Trump’s $916 million loss could have allowed him to have a $50 million personal deduction each year for 18 years. As for Buffet and Soros, their situations are not that similar. Buffet’s company, not himself, took a $514 million deduction in 2013. Soros has runs a hedge fund that suffered losses, but this deduction would have similarly not appeared on Soros’ personal tax returns.

Trump: "This is coming from Pew report and other places -- millions of people that are registered to vote that shouldn't be registered to vote."

When asked about his claims that the election is rigged, Trump offered a 2012 study from the Pew research center.

The Pew report, which estimates 24 million invalid or inaccurate voter registrations, does not say there is voter fraud. In fact, the center’s director of election initiatives said, "These bad records are not leading to fraud but could lead to the perception of fraud."

Trump’s claims of widespread voter fraud are Pants on Fire.

Clinton: "There was even a time when he didn't get an Emmy for his TV program three years in a row and he started tweeting that the Emmys were rigged against him."

We found several instances of Trump whining about not winning the Emmys for the Apprentice between 2012 and 2014. Though he called the Emmys unfair and political, he never directly says the system is rigged against he. We rate Clinton’s claim Half True.

Clinton: "Once again, Donald is implying that he didn't support the invasion of Iraq. I said it was a mistake. I've said that years ago. He has consistently denied what is a very clear fact."

Trump: "Wrong."

Actually, Trump is wrong. In 2002, when asked if America should ago to war, he said, "I guess so." He didn’t voice full-throated opposition until almost a year and a half after the invasion.

Trump: "We gave them $150 billion back."

Trump added the word "back" to his previous claim that the United States is giving Iran $150 billion, making it much more accurate.
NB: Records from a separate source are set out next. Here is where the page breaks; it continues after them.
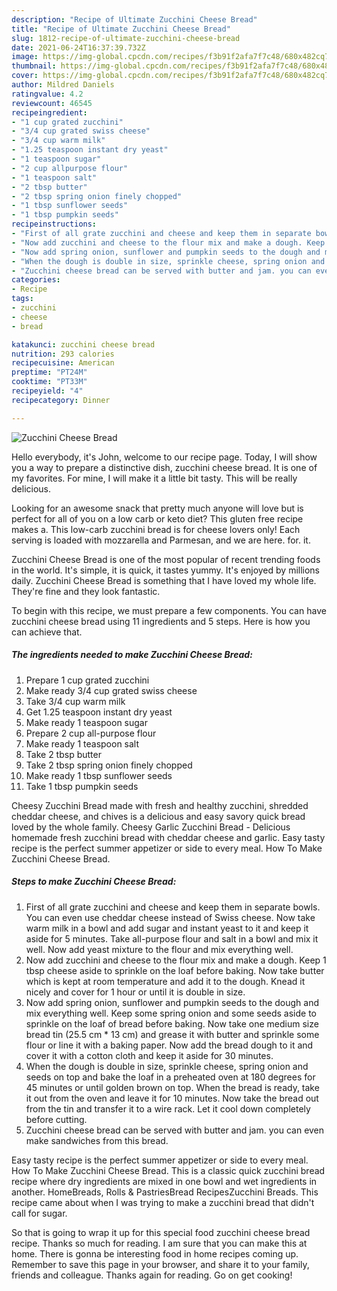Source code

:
```yaml
---
description: "Recipe of Ultimate Zucchini Cheese Bread"
title: "Recipe of Ultimate Zucchini Cheese Bread"
slug: 1812-recipe-of-ultimate-zucchini-cheese-bread
date: 2021-06-24T16:37:39.732Z
image: https://img-global.cpcdn.com/recipes/f3b91f2afa7f7c48/680x482cq70/zucchini-cheese-bread-recipe-main-photo.jpg
thumbnail: https://img-global.cpcdn.com/recipes/f3b91f2afa7f7c48/680x482cq70/zucchini-cheese-bread-recipe-main-photo.jpg
cover: https://img-global.cpcdn.com/recipes/f3b91f2afa7f7c48/680x482cq70/zucchini-cheese-bread-recipe-main-photo.jpg
author: Mildred Daniels
ratingvalue: 4.2
reviewcount: 46545
recipeingredient:
- "1 cup grated zucchini"
- "3/4 cup grated swiss cheese"
- "3/4 cup warm milk"
- "1.25 teaspoon instant dry yeast"
- "1 teaspoon sugar"
- "2 cup allpurpose flour"
- "1 teaspoon salt"
- "2 tbsp butter"
- "2 tbsp spring onion finely chopped"
- "1 tbsp sunflower seeds"
- "1 tbsp pumpkin seeds"
recipeinstructions:
- "First of all grate zucchini and cheese and keep them in separate bowls. You can even use cheddar cheese instead of Swiss cheese. Now take warm milk in a bowl and add sugar and instant yeast to it and keep it aside for 5 minutes. Take all-purpose flour and salt in a bowl and mix it well. Now add yeast mixture to the flour and mix everything well."
- "Now add zucchini and cheese to the flour mix and make a dough. Keep 1 tbsp cheese aside to sprinkle on the loaf before baking. Now take butter which is kept at room temperature and add it to the dough. Knead it nicely and cover for 1 hour or until it is double in size."
- "Now add spring onion, sunflower and pumpkin seeds to the dough and mix everything well. Keep some spring onion and some seeds aside to sprinkle on the loaf of bread before baking. Now take one medium size bread tin (25.5 cm * 13 cm) and grease it with butter and sprinkle some flour or line it with a baking paper. Now add the bread dough to it and cover it with a cotton cloth and keep it aside for 30 minutes."
- "When the dough is double in size, sprinkle cheese, spring onion and seeds on top and bake the loaf in a preheated oven at 180 degrees for 45 minutes or until golden brown on top. When the bread is ready, take it out from the oven and leave it for 10 minutes. Now take the bread out from the tin and transfer it to a wire rack. Let it cool down completely before cutting."
- "Zucchini cheese bread can be served with butter and jam. you can even make sandwiches from this bread."
categories:
- Recipe
tags:
- zucchini
- cheese
- bread

katakunci: zucchini cheese bread 
nutrition: 293 calories
recipecuisine: American
preptime: "PT24M"
cooktime: "PT33M"
recipeyield: "4"
recipecategory: Dinner

---
```



![Zucchini Cheese Bread](https://img-global.cpcdn.com/recipes/f3b91f2afa7f7c48/680x482cq70/zucchini-cheese-bread-recipe-main-photo.jpg)

Hello everybody, it's John, welcome to our recipe page. Today, I will show you a way to prepare a distinctive dish, zucchini cheese bread. It is one of my favorites. For mine, I will make it a little bit tasty. This will be really delicious.

Looking for an awesome snack that pretty much anyone will love but is perfect for all of you on a low carb or keto diet? This gluten free recipe makes a. This low-carb zucchini bread is for cheese lovers only! Each serving is loaded with mozzarella and Parmesan, and we are here. for. it.

Zucchini Cheese Bread is one of the most popular of recent trending foods in the world. It's simple, it is quick, it tastes yummy. It's enjoyed by millions daily. Zucchini Cheese Bread is something that I have loved my whole life. They're fine and they look fantastic.


To begin with this recipe, we must prepare a few components. You can have zucchini cheese bread using 11 ingredients and 5 steps. Here is how you can achieve that.

<!--inarticleads1-->

##### The ingredients needed to make Zucchini Cheese Bread:

1. Prepare 1 cup grated zucchini
1. Make ready 3/4 cup grated swiss cheese
1. Take 3/4 cup warm milk
1. Get 1.25 teaspoon instant dry yeast
1. Make ready 1 teaspoon sugar
1. Prepare 2 cup all-purpose flour
1. Make ready 1 teaspoon salt
1. Take 2 tbsp butter
1. Take 2 tbsp spring onion finely chopped
1. Make ready 1 tbsp sunflower seeds
1. Take 1 tbsp pumpkin seeds


Cheesy Zucchini Bread made with fresh and healthy zucchini, shredded cheddar cheese, and chives is a delicious and easy savory quick bread loved by the whole family. Cheesy Garlic Zucchini Bread - Delicious homemade fresh zucchini bread with cheddar cheese and garlic. Easy tasty recipe is the perfect summer appetizer or side to every meal. How To Make Zucchini Cheese Bread. 

<!--inarticleads2-->

##### Steps to make Zucchini Cheese Bread:

1. First of all grate zucchini and cheese and keep them in separate bowls. You can even use cheddar cheese instead of Swiss cheese. Now take warm milk in a bowl and add sugar and instant yeast to it and keep it aside for 5 minutes. Take all-purpose flour and salt in a bowl and mix it well. Now add yeast mixture to the flour and mix everything well.
1. Now add zucchini and cheese to the flour mix and make a dough. Keep 1 tbsp cheese aside to sprinkle on the loaf before baking. Now take butter which is kept at room temperature and add it to the dough. Knead it nicely and cover for 1 hour or until it is double in size.
1. Now add spring onion, sunflower and pumpkin seeds to the dough and mix everything well. Keep some spring onion and some seeds aside to sprinkle on the loaf of bread before baking. Now take one medium size bread tin (25.5 cm * 13 cm) and grease it with butter and sprinkle some flour or line it with a baking paper. Now add the bread dough to it and cover it with a cotton cloth and keep it aside for 30 minutes.
1. When the dough is double in size, sprinkle cheese, spring onion and seeds on top and bake the loaf in a preheated oven at 180 degrees for 45 minutes or until golden brown on top. When the bread is ready, take it out from the oven and leave it for 10 minutes. Now take the bread out from the tin and transfer it to a wire rack. Let it cool down completely before cutting.
1. Zucchini cheese bread can be served with butter and jam. you can even make sandwiches from this bread.


Easy tasty recipe is the perfect summer appetizer or side to every meal. How To Make Zucchini Cheese Bread. This is a classic quick zucchini bread recipe where dry ingredients are mixed in one bowl and wet ingredients in another. HomeBreads, Rolls &amp; PastriesBread RecipesZucchini Breads. This recipe came about when I was trying to make a zucchini bread that didn&#39;t call for sugar. 

So that is going to wrap it up for this special food zucchini cheese bread recipe. Thanks so much for reading. I am sure that you can make this at home. There is gonna be interesting food in home recipes coming up. Remember to save this page in your browser, and share it to your family, friends and colleague. Thanks again for reading. Go on get cooking!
He is referring to the amount of previously frozen Iranian assets the Iran nuclear deal releases. (To be clear, this is money that already belongs to Iran.) The $150 billion is a high estimate, and most experts say the real figure is closer to $100 billion, while Iran is probably only able to access a fraction of that.

Trump: Obamacare "premiums are going up 60 percent, 70 percent, 80 percent. Next year they're going to go up over 100 percent."

Last year, Trump floated rates of 35 to 55 percent. Some insurance plans in the federal exchange will see price hikes at the levels that Trump is suggesting. But he was cherry-picking the high end of premium changes to come.

The Kaiser Family Foundation estimates that the standard insurance plan will increase by an average of 9 percent in 2017, with some cities seeing decreases of 13 percent while others see 25 percent.

Trump: "We take care of illegal immigrants, people that come into the country illegally, better than we take care of our vets."

This is False. Veterans are entitled to several more benefits that are not offered to civilians, much less undocumented immigrants, who aren’t eligible for Medicaid, Obamacare and Social Security and are barred from enrolling in colleges in some states.